┌────────

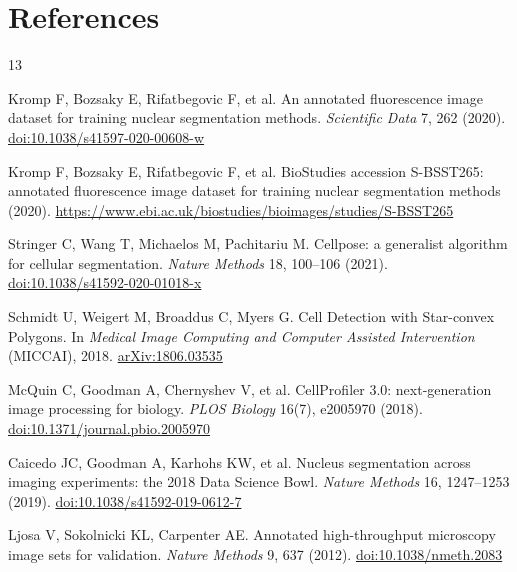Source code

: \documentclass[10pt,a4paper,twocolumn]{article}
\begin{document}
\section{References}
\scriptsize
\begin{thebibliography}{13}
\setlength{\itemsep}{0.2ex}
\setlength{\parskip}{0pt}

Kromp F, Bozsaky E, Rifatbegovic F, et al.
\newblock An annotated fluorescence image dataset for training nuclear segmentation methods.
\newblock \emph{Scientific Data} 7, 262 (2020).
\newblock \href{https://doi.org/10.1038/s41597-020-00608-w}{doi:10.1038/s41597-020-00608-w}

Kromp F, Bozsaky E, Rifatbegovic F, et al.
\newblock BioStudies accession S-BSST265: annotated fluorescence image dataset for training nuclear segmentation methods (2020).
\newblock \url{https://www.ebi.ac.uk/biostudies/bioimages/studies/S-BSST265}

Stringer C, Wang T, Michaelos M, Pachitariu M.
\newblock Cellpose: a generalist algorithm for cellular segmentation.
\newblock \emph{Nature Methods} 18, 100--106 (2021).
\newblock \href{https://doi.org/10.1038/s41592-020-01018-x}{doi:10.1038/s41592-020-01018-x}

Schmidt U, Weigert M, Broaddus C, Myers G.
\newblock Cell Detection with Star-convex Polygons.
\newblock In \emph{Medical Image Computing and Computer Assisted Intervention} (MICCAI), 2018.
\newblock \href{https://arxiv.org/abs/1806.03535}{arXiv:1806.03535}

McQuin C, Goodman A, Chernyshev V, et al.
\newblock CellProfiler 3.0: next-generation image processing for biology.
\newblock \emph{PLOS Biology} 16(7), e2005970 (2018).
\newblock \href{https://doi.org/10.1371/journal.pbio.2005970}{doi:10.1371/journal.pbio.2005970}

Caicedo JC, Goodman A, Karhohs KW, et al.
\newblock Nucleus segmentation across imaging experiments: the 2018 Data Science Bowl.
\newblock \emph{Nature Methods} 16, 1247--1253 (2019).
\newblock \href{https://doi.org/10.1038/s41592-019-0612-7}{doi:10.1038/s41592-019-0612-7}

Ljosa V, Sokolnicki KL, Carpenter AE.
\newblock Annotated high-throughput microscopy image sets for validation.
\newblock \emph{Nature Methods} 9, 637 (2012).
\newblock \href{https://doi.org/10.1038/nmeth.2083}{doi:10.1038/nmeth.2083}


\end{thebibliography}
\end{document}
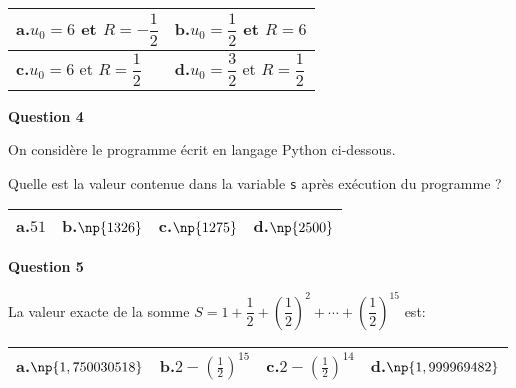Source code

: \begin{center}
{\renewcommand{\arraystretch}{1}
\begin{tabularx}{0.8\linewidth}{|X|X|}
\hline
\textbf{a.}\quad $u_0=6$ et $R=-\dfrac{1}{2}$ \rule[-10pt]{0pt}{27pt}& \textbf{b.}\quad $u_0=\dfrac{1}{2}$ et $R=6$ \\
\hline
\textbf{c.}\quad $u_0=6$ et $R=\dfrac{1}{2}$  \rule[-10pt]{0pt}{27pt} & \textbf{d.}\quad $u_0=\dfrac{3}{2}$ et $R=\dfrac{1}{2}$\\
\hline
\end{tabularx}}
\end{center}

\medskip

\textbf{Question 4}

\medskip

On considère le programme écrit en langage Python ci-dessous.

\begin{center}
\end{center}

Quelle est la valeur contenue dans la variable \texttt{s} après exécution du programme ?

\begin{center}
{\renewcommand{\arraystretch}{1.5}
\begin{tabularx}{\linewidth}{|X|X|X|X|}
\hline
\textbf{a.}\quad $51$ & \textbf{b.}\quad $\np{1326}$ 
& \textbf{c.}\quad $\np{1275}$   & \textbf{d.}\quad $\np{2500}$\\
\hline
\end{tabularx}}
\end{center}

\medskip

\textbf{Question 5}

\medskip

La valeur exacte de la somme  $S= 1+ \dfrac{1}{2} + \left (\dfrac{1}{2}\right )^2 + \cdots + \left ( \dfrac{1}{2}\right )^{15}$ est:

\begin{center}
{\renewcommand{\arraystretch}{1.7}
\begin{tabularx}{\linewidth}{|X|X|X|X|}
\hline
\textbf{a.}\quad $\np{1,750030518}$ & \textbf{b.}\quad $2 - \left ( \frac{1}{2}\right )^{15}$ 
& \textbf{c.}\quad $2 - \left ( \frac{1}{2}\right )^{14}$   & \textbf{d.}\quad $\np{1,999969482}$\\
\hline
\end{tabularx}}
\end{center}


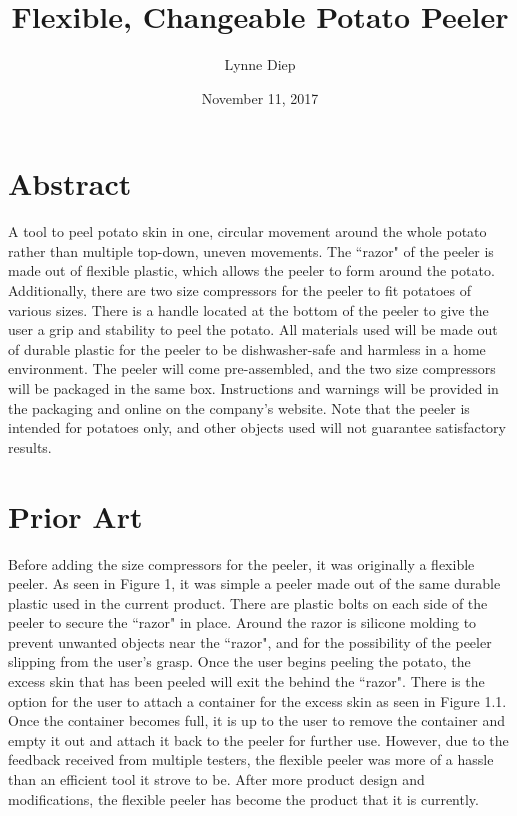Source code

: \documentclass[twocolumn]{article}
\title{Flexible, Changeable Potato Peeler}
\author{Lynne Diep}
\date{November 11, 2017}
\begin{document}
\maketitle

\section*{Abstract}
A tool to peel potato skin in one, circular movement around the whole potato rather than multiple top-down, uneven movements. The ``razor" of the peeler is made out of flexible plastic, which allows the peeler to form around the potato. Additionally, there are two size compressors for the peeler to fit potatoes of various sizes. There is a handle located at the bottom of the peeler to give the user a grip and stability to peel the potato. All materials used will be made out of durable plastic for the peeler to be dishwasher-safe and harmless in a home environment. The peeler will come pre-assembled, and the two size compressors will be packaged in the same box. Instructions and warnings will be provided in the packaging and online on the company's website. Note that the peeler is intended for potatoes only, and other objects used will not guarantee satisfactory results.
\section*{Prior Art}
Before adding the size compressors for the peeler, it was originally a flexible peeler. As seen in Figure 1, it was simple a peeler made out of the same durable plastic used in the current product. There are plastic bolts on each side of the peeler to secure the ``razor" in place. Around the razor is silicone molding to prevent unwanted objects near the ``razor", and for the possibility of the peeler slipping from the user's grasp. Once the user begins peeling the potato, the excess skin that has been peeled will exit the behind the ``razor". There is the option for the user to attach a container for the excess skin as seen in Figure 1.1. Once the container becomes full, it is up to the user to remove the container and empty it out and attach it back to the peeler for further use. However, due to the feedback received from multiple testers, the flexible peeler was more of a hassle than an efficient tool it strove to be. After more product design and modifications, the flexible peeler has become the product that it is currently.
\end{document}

└────────

● Exercise instructions:
Set down the records again verbatim, with no pictures.

● Exercise answer:
Source code

: \documentclass[10pt,a4paper,twocolumn]{article}
\begin{document}
\section{References}
\scriptsize
\begin{thebibliography}{13}
\setlength{\itemsep}{0.2ex}
\setlength{\parskip}{0pt}

Kromp F, Bozsaky E, Rifatbegovic F, et al.
\newblock An annotated fluorescence image dataset for training nuclear segmentation methods.
\newblock \emph{Scientific Data} 7, 262 (2020).
\newblock \href{https://doi.org/10.1038/s41597-020-00608-w}{doi:10.1038/s41597-020-00608-w}

Kromp F, Bozsaky E, Rifatbegovic F, et al.
\newblock BioStudies accession S-BSST265: annotated fluorescence image dataset for training nuclear segmentation methods (2020).
\newblock \url{https://www.ebi.ac.uk/biostudies/bioimages/studies/S-BSST265}

Stringer C, Wang T, Michaelos M, Pachitariu M.
\newblock Cellpose: a generalist algorithm for cellular segmentation.
\newblock \emph{Nature Methods} 18, 100--106 (2021).
\newblock \href{https://doi.org/10.1038/s41592-020-01018-x}{doi:10.1038/s41592-020-01018-x}

Schmidt U, Weigert M, Broaddus C, Myers G.
\newblock Cell Detection with Star-convex Polygons.
\newblock In \emph{Medical Image Computing and Computer Assisted Intervention} (MICCAI), 2018.
\newblock \href{https://arxiv.org/abs/1806.03535}{arXiv:1806.03535}

McQuin C, Goodman A, Chernyshev V, et al.
\newblock CellProfiler 3.0: next-generation image processing for biology.
\newblock \emph{PLOS Biology} 16(7), e2005970 (2018).
\newblock \href{https://doi.org/10.1371/journal.pbio.2005970}{doi:10.1371/journal.pbio.2005970}

Caicedo JC, Goodman A, Karhohs KW, et al.
\newblock Nucleus segmentation across imaging experiments: the 2018 Data Science Bowl.
\newblock \emph{Nature Methods} 16, 1247--1253 (2019).
\newblock \href{https://doi.org/10.1038/s41592-019-0612-7}{doi:10.1038/s41592-019-0612-7}

Ljosa V, Sokolnicki KL, Carpenter AE.
\newblock Annotated high-throughput microscopy image sets for validation.
\newblock \emph{Nature Methods} 9, 637 (2012).
\newblock \href{https://doi.org/10.1038/nmeth.2083}{doi:10.1038/nmeth.2083}


\end{thebibliography}
\end{document}
Source code

: \begin{center}
{\renewcommand{\arraystretch}{1}
\begin{tabularx}{0.8\linewidth}{|X|X|}
\hline
\textbf{a.}\quad $u_0=6$ et $R=-\dfrac{1}{2}$ \rule[-10pt]{0pt}{27pt}& \textbf{b.}\quad $u_0=\dfrac{1}{2}$ et $R=6$ \\
\hline
\textbf{c.}\quad $u_0=6$ et $R=\dfrac{1}{2}$  \rule[-10pt]{0pt}{27pt} & \textbf{d.}\quad $u_0=\dfrac{3}{2}$ et $R=\dfrac{1}{2}$\\
\hline
\end{tabularx}}
\end{center}

\medskip

\textbf{Question 4}

\medskip

On considère le programme écrit en langage Python ci-dessous.

\begin{center}
\end{center}

Quelle est la valeur contenue dans la variable \texttt{s} après exécution du programme ?

\begin{center}
{\renewcommand{\arraystretch}{1.5}
\begin{tabularx}{\linewidth}{|X|X|X|X|}
\hline
\textbf{a.}\quad $51$ & \textbf{b.}\quad $\np{1326}$ 
& \textbf{c.}\quad $\np{1275}$   & \textbf{d.}\quad $\np{2500}$\\
\hline
\end{tabularx}}
\end{center}

\medskip

\textbf{Question 5}

\medskip

La valeur exacte de la somme  $S= 1+ \dfrac{1}{2} + \left (\dfrac{1}{2}\right )^2 + \cdots + \left ( \dfrac{1}{2}\right )^{15}$ est:

\begin{center}
{\renewcommand{\arraystretch}{1.7}
\begin{tabularx}{\linewidth}{|X|X|X|X|}
\hline
\textbf{a.}\quad $\np{1,750030518}$ & \textbf{b.}\quad $2 - \left ( \frac{1}{2}\right )^{15}$ 
& \textbf{c.}\quad $2 - \left ( \frac{1}{2}\right )^{14}$   & \textbf{d.}\quad $\np{1,999969482}$\\
\hline
\end{tabularx}}
\end{center}


Source code

: \documentclass[twocolumn]{article}
\title{Flexible, Changeable Potato Peeler}
\author{Lynne Diep}
\date{November 11, 2017}
\begin{document}
\maketitle

\section*{Abstract}
A tool to peel potato skin in one, circular movement around the whole potato rather than multiple top-down, uneven movements. The ``razor" of the peeler is made out of flexible plastic, which allows the peeler to form around the potato. Additionally, there are two size compressors for the peeler to fit potatoes of various sizes. There is a handle located at the bottom of the peeler to give the user a grip and stability to peel the potato. All materials used will be made out of durable plastic for the peeler to be dishwasher-safe and harmless in a home environment. The peeler will come pre-assembled, and the two size compressors will be packaged in the same box. Instructions and warnings will be provided in the packaging and online on the company's website. Note that the peeler is intended for potatoes only, and other objects used will not guarantee satisfactory results.
\section*{Prior Art}
Before adding the size compressors for the peeler, it was originally a flexible peeler. As seen in Figure 1, it was simple a peeler made out of the same durable plastic used in the current product. There are plastic bolts on each side of the peeler to secure the ``razor" in place. Around the razor is silicone molding to prevent unwanted objects near the ``razor", and for the possibility of the peeler slipping from the user's grasp. Once the user begins peeling the potato, the excess skin that has been peeled will exit the behind the ``razor". There is the option for the user to attach a container for the excess skin as seen in Figure 1.1. Once the container becomes full, it is up to the user to remove the container and empty it out and attach it back to the peeler for further use. However, due to the feedback received from multiple testers, the flexible peeler was more of a hassle than an efficient tool it strove to be. After more product design and modifications, the flexible peeler has become the product that it is currently.
\end{document}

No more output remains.